### DATASET ENTRIES

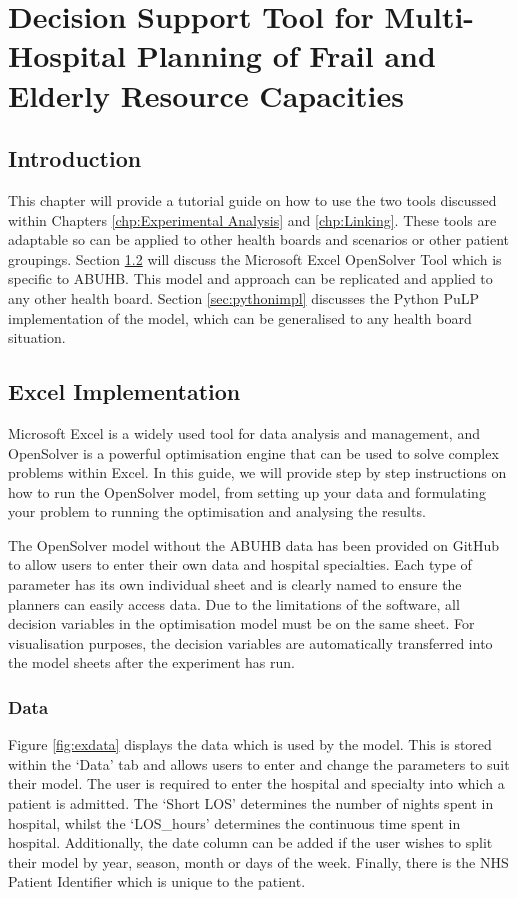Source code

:\documentclass[../thesis.tex]{subfiles}
\begin{document}
\chapter{Decision Support Tool for Multi-Hospital Planning of Frail and Elderly Resource Capacities}\label{chp:tool}

\section{Introduction}
This chapter will provide a tutorial guide on how to use the two tools discussed within Chapters \ref{chp:Experimental Analysis} and \ref{chp:Linking}. These tools are adaptable so can be applied to other health boards and scenarios or other patient groupings. Section \ref{sec:excelimp} will discuss the Microsoft Excel OpenSolver Tool which is specific to ABUHB. This model and approach can be replicated and applied to any other health board. Section \ref{sec:pythonimpl} discusses the Python PuLP implementation of the model, which can be generalised to any health board situation.


\section{Excel Implementation}\label{sec:excelimp}
Microsoft Excel is a widely used tool for data analysis and management, and OpenSolver is a powerful optimisation engine that can be used to solve complex problems within Excel. In this guide, we will provide step by step instructions on how to run the OpenSolver model, from setting up your data and formulating your problem to running the optimisation and analysing the results.

The OpenSolver model without the ABUHB data has been provided on GitHub \cite{Williams2023} to allow users to enter their own data and hospital specialties. Each type of parameter has its own individual sheet and is clearly named to ensure the planners can easily access data. Due to the limitations of the software, all decision variables in the optimisation model must be on the same sheet. For visualisation purposes, the decision variables are automatically transferred into the model sheets after the experiment has run.

\subsection*{Data}
Figure \ref{fig:exdata} displays the data which is used by the model. This is stored within the `Data' tab and allows users to enter and change the parameters to suit their model. The user is required to enter the hospital and specialty into which a patient is admitted. The `Short LOS' determines the number of nights spent in hospital, whilst the `LOS\_hours' determines the continuous time spent in hospital. Additionally, the date column can be added if the user wishes to split their model by year, season, month or days of the week. Finally, there is the NHS Patient Identifier which is unique to the patient.
\end{document}
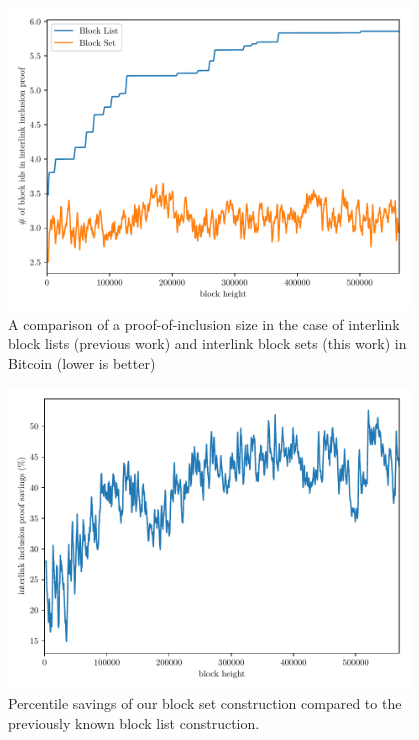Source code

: \begin{figure}[h]
\begin{center}
  \includegraphics[width=0.95\textwidth]{figures/interlink-proof-list-vs-set.pdf}
  \caption{A comparison of a proof-of-inclusion size in the case of interlink block lists (previous work) and interlink block sets (this work) in Bitcoin (lower is better)}
  \label{fig.set-list-proof-comparison}
  \end{center}
\end{figure}

\begin{figure}[h]
\begin{center}
  \includegraphics[width=0.95\textwidth]{figures/interlink-proof-savings-from-blockset.pdf}
  \caption{Percentile savings of our block set construction compared to the
           previously known block list construction.}
  \label{fig.set-list-proof-comparison}
  \end{center}
\end{figure}

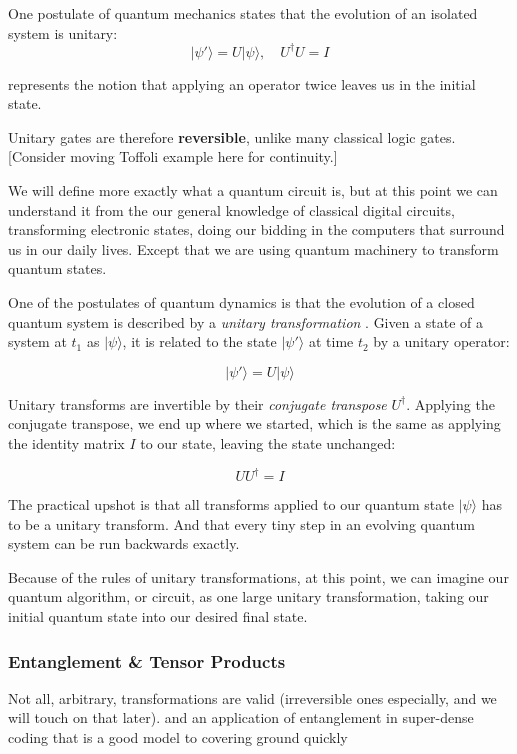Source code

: One postulate of quantum mechanics states that the evolution of an isolated system is unitary:
$$ \lvert \psi'\rangle = U \lvert \psi \rangle, \quad U^{\dagger} U = I$$

represents the notion that applying an operator twice leaves us in the initial state.

Unitary gates are therefore \textbf{reversible}, unlike many classical logic gates. [Consider moving Toffoli example here for continuity.]


We will define more exactly what a quantum circuit is, 
but at this point we can understand it from the our general knowledge of classical digital circuits,
transforming electronic states, doing our bidding in the computers that surround us in our daily lives.
Except that we are using quantum machinery to transform quantum states.

One of the postulates of quantum dynamics is that the evolution of a closed quantum system is described by a
\emph{unitary transformation} \cite{Nielsen:2000}.  
Given a state of a system at $t_1$ as $|\psi\rangle$, it is related to the state $|\psi'\rangle$ at time $t_2$ 
by a unitary operator:

$$|\psi'\rangle = U|\psi\rangle$$

Unitary transforms are invertible by their \emph{conjugate transpose} $U^\dag$.  
Applying the conjugate transpose, we end up where we started, 
which is the same as applying the identity matrix $I$ to our state, leaving the state unchanged:

$$UU^\dag = I$$

The practical upshot is that all transforms applied to our quantum state $|\psi\rangle$ has to be a unitary transform.
And that every tiny step in an evolving quantum system can be run backwards exactly.

Because of the rules of unitary transformations, at this point, we can imagine our quantum algorithm, or circuit, 
as one large unitary transformation, taking our initial quantum state into our desired final state.


\subsubsection{Entanglement \& Tensor Products}

Not all, arbitrary, transformations are valid (irreversible ones especially, and we will touch on that later).
and an application of entanglement in super-dense coding that is a good model to covering ground quickly \cite{Nielsen:2010}

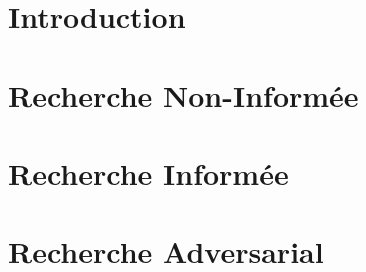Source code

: \documentclass[a4paper, 12pt]{extarticle}
\begin{document}


\makemargins %
\makefrontpage
\maketoc


% 



\section{Introduction} %
\label{sec:introduction}

\newpage



\section{Recherche Non-Informée} %
\label{sec:recherche}



\section{Recherche Informée} %
\label{sec:recherche_informee} 

\newpage


\section{Recherche Adversarial} %
\label{sec:recherche_adversarial}


\end{document}
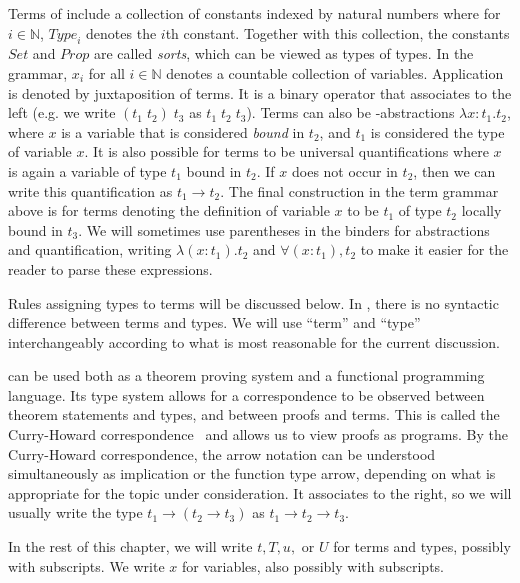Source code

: Terms of \coc{} include a collection of constants indexed by natural numbers where for $i \in \mathbb{N}$, $\mathit{Type}_i$ denotes the $i$th constant. Together with this collection, the constants $\mathit{Set}$ and $\mathit{Prop}$ are called \emph{sorts}, which can be viewed as types of types. In the grammar, $x_i$ for all $i \in \mathbb{N}$ denotes a countable collection of variables. Application is denoted by juxtaposition of terms. It is a binary operator that associates to the left (e.g. we write $(t_1 \; t_2) \; t_3$ as $t_1 \; t_2 \; t_3$). Terms can also be \lambda-abstractions $\lambda x : t_1 . t_2$, where $x$ is a variable that is considered \emph{bound} in $t_2$, and $t_1$ is considered the type of variable $x$. It is also possible for terms to be universal quantifications where $x$ is again a variable of type $t_1$ bound in $t_2$. If $x$ does not occur in $t_2$, then we can write this quantification as $t_1 \rightarrow t_2$. The final construction in the term grammar above is for terms denoting the definition of variable $x$ to be $t_1$ of type $t_2$ locally bound in $t_3$. We will sometimes use parentheses in the binders for abstractions and quantification, writing $\lambda (x  : t_1) . t_2$ and $\forall (x : t_1) , t_2$ to make it easier for the reader to parse these expressions.

Rules assigning types to terms will be discussed below. In \coc{}, there is no syntactic difference between terms and types. We will use ``term'' and ``type'' interchangeably according to what is most reasonable for the current discussion.

\coc{} can be used both as a theorem proving system and a functional programming language. Its type system allows for a correspondence to be observed between theorem statements and types, and between proofs and terms. This is called the Curry-Howard correspondence~\cite{Howard80} and allows us to view proofs as programs. By the Curry-Howard correspondence, the arrow notation can be understood simultaneously as implication or the function type arrow, depending on what is appropriate for the topic under consideration. It associates to the right, so we will usually write the type $t_1 \rightarrow (t_2 \rightarrow t_3)$ as $t_1 \rightarrow t_2 \rightarrow t_3$.

In the rest of this chapter, we will write $t, T, u,$ or $U$ for terms and types, possibly with subscripts. We write $x$ for variables, also possibly with subscripts.

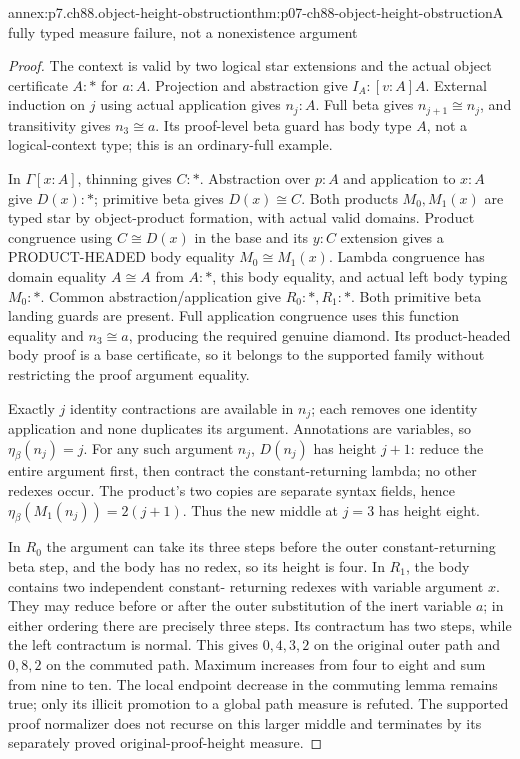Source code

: \begin{annexitem}{annex:p7.ch88.object-height-obstruction}{thm:p07-ch88-object-height-obstruction}{A fully typed measure failure, not a nonexistence argument}
\begin{proof}
The context is valid by two logical star extensions and the actual
object certificate \(A:\ast\) for \(a:A\). Projection and
abstraction give \(I_A:[v:A]A\). External induction on \(j\)
using actual application gives \(n_j:A\). Full beta gives
\(n_{j+1}\cong n_j\), and transitivity gives \(n_3\cong a\).
Its proof-level beta guard has body type \(A\), not a logical-context
type; this is an ordinary-full example.

In \(\Gamma[x:A]\), thinning gives \(C:\ast\). Abstraction
over \(p:A\) and application to \(x:A\) give \(D(x):\ast\);
primitive beta gives \(D(x)\cong C\). Both products \(M_0,M_1(x)\)
are typed star by object-product formation, with actual valid domains.
Product congruence using \(C\cong D(x)\) in the base and its
\(y:C\) extension gives a PRODUCT-HEADED body equality
\(M_0\cong M_1(x)\). Lambda congruence has domain equality
\(A\cong A\) from \(A:\ast\), this body equality, and actual
left body typing \(M_0:\ast\). Common abstraction/application give
\(R_0:\ast,R_1:\ast\). Both primitive beta landing guards are
present. Full application congruence uses this function equality
and \(n_3\cong a\), producing the required genuine diamond.
Its product-headed body proof is a base certificate, so it belongs
to the supported family without restricting the proof argument equality.

Exactly \(j\) identity contractions are available in \(n_j\);
each removes one identity application and none duplicates its argument.
Annotations are variables, so \(\eta_\beta(n_j)=j\).
For any such argument \(n_j\), \(D(n_j)\) has height \(j+1\):
reduce the entire argument first, then contract the constant-returning
lambda; no other redexes occur. The product's two copies are separate
syntax fields, hence \(\eta_\beta(M_1(n_j))=2(j+1)\).
Thus the new middle at \(j=3\) has height eight.

In \(R_0\) the argument can take its three steps before the outer
constant-returning beta step, and the body has no redex, so its height
is four. In \(R_1\), the body contains two independent constant-
returning redexes with variable argument \(x\). They may reduce
before or after the outer substitution of the inert variable \(a\);
in either ordering there are precisely three steps. Its contractum
has two steps, while the left contractum is normal. This gives
\(0,4,3,2\) on the original outer path and \(0,8,2\) on the
commuted path. Maximum increases from four to eight and sum from nine
to ten. The local endpoint decrease in the commuting lemma remains
true; only its illicit promotion to a global path measure is refuted.
The supported proof normalizer does not recurse on this larger middle
and terminates by its separately proved original-proof-height measure.
\end{proof}
\end{annexitem}
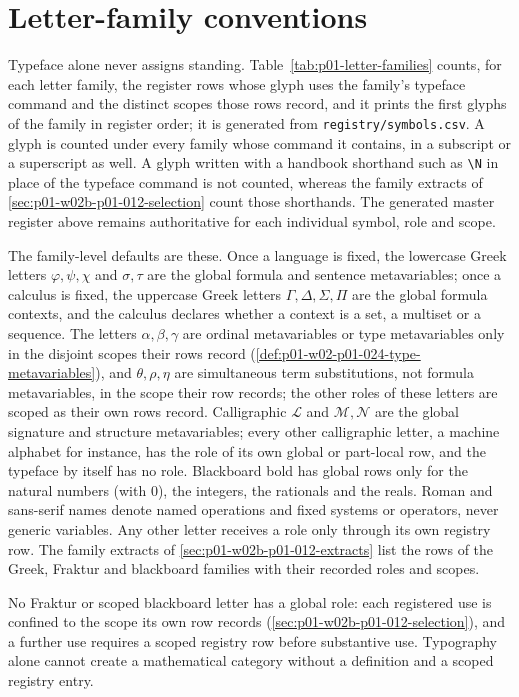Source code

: \section{Letter-family conventions}
\label{sec:p01-letter-conventions}

Typeface alone never assigns standing.  Table~\ref{tab:p01-letter-families}
counts, for each letter family, the register rows whose glyph uses the
family's typeface command and the distinct scopes those rows record, and it
prints the first glyphs of the family in register order; it is generated
from \texttt{registry/symbols.csv}.  A glyph is counted under every family
whose command it contains, in a subscript or a superscript as well.  A
glyph written with a handbook shorthand such as \texttt{\textbackslash N}
in place of the typeface command is not counted, whereas the family
extracts of \cref{sec:p01-w02b-p01-012-selection} count those shorthands.
The generated master register above remains authoritative for each
individual symbol, role and scope.



The family-level defaults are these.  Once a language is fixed, the
lowercase Greek letters \(\varphi,\psi,\chi\) and \(\sigma,\tau\) are the
global formula and sentence metavariables; once a calculus is fixed, the
uppercase Greek letters \(\Gamma,\Delta,\Sigma,\Pi\) are the global formula
contexts, and the calculus declares whether a context is a set, a multiset
or a sequence.  The letters \(\alpha,\beta,\gamma\) are ordinal
metavariables or type metavariables only in the disjoint scopes their rows
record (\cref{def:p01-w02-p01-024-type-metavariables}), and
\(\theta,\rho,\eta\) are simultaneous term substitutions, not formula
metavariables, in the scope their row records; the other roles of these
letters are scoped as their own rows record.  Calligraphic \(\mathcal L\)
and \(\mathcal M,\mathcal N\) are the global signature and structure
metavariables; every other calligraphic letter, a machine alphabet for
instance, has the role of its own global or part-local row, and the
typeface by itself has no role.  Blackboard bold has global rows only for
the natural numbers (with \(0\)), the integers, the rationals and the
reals.  Roman and sans-serif names denote named operations and fixed
systems or operators, never generic variables.  Any other letter receives
a role only through its own registry row.  The family extracts of
\cref{sec:p01-w02b-p01-012-extracts} list the rows of the Greek, Fraktur
and blackboard families with their recorded roles and scopes.

No Fraktur or scoped blackboard letter has a global role: each registered
use is confined to the scope its own row records
(\cref{sec:p01-w02b-p01-012-selection}), and a further use requires a scoped
registry row before substantive use.  Typography alone cannot create a
mathematical category without a definition and a scoped registry entry.
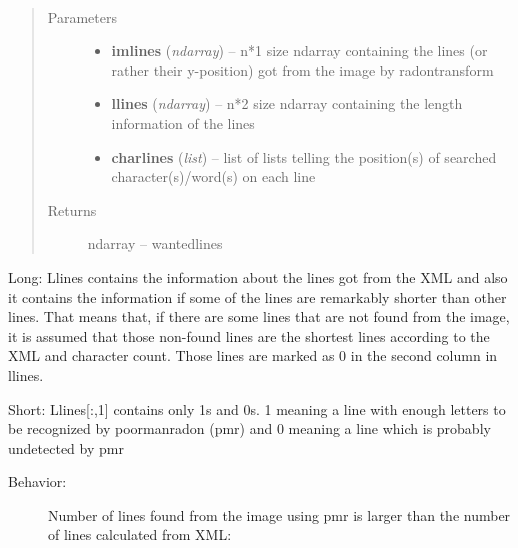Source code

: \documentclass[letterpaper,10pt,english]{sphinxmanual}
\begin{document}
\begin{fulllineitems}
\begin{fulllineitems}
\end{fulllineitems}


\begin{fulllineitems}
\label{code:OratUtils.OratUtils.padlines}~\begin{quote}\begin{description}
\item[{Parameters}] \leavevmode\begin{itemize}
\item {} 
\textbf{imlines} (\emph{ndarray}) -- n*1 size ndarray containing the lines (or rather their y-position) got from the image by radontransform

\item {} 
\textbf{llines} (\emph{ndarray}) -- n*2 size ndarray containing the length information of the lines

\item {} 
\textbf{charlines} (\emph{list}) -- list of lists telling the position(s) of searched character(s)/word(s) on each line

\end{itemize}

\item[{Returns}] \leavevmode
ndarray -- wantedlines

\end{description}\end{quote}

Long:
Llines contains the information about the lines got from the XML and also it contains the 
information if some of the lines are remarkably shorter than other lines. That means that, if there are some lines that 
are not found from the image, it is assumed that those non-found lines are the shortest lines according to the XML and 
character count. Those lines are marked as 0 in the second column in llines.

Short:
Llines{[}:,1{]} contains only 1s and 0s. 1 meaning a line with enough letters to be recognized by poormanradon (pmr) 
and 0 meaning a line which is probably undetected by pmr
\begin{description}
\item[{Behavior:}] \leavevmode
Number of lines found from the image using pmr is larger than 
the number of lines calculated from XML:
\begin{quote}


\end{quote}
\end{description}
\end{fulllineitems}
\end{fulllineitems}
\end{document}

######

> **TASK ITEM**: The stretch of entries above that starts with the line containing "reduce the entire" and goes on through the line containing "Thus the new" is to be transcribed exactly, and no other line is to be transcribed.

> **OUTPUT FOR THIS EXERCISE**:
reduce the entire argument first, then contract the constant-returning
lambda; no other redexes occur. The product's two copies are separate
syntax fields, hence \(\eta_\beta(M_1(n_j))=2(j+1)\).
Thus the new middle at \(j=3\) has height eight.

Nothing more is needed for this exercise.